- GIVEN ENTRIES:
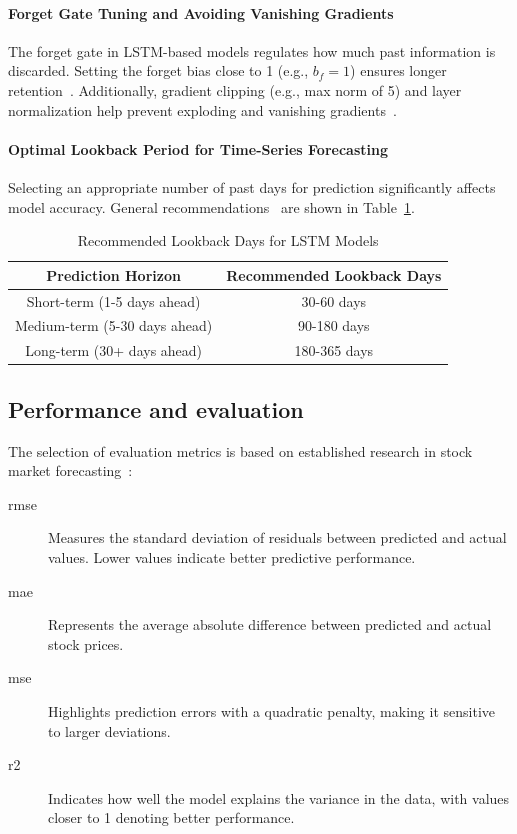 \paragraph{Forget Gate Tuning and Avoiding Vanishing Gradients}
The forget gate in LSTM-based models regulates how much past information is discarded. Setting the 
forget bias close to 1 (e.g., $ b_f = 1 $) ensures longer 
retention~\parencite{balasubramanian2023SystematicSurvey}. Additionally, gradient 
clipping (e.g., max norm of 5) and layer normalization help prevent exploding and vanishing 
gradients~\parencite{chang2024StockPrediction}.

\paragraph{Optimal Lookback Period for Time-Series Forecasting} Selecting an appropriate number
of past days for prediction significantly affects model accuracy. General 
recommendations~\parencite{shaban2024SMPDL, phuoc2024StockPrediction} are shown in Table~\ref{table:lookback}.

\begin{table}[H]
\centering
\caption{Recommended Lookback Days for LSTM Models}
\label{table:lookback}
\begin{tabular}{cc}
\hline
\textbf{Prediction Horizon} & \textbf{Recommended Lookback Days} \\ \hline\hline
Short-term (1-5 days ahead) & 30-60 days \\
Medium-term (5-30 days ahead) & 90-180 days \\
Long-term (30+ days ahead) & 180-365 days \\\hline
\end{tabular}
\end{table}

\subsection{Performance and evaluation}

The selection of evaluation metrics is based on established research in stock market 
forecasting~\parencite{agrawal2022StockPrediction, nabipour2020DeepLearning, guo2024LSTMStock}:

\begin{description}
\item[\acrfull{rmse}] Measures the standard deviation of residuals between predicted and 
                      actual values. Lower values indicate better predictive performance.
\item[\acrfull{mae}] Represents the average absolute difference between predicted and 
                     actual stock prices.
\item[\acrfull{mse}] Highlights prediction errors with a quadratic penalty, making it 
                     sensitive to larger deviations.
\item[\acrfull{r2}] Indicates how well the model explains the variance in the data, with values 
                    closer to 1 denoting better performance.
\end{description}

- TASK DETAILS: Copy every line of the material above in which the word "hline" appears.

- SOLUTION FOR THIS EXERCISE:
\hline
\textbf{Prediction Horizon} & \textbf{Recommended Lookback Days} \\ \hline\hline
Long-term (30+ days ahead) & 180-365 days \\\hline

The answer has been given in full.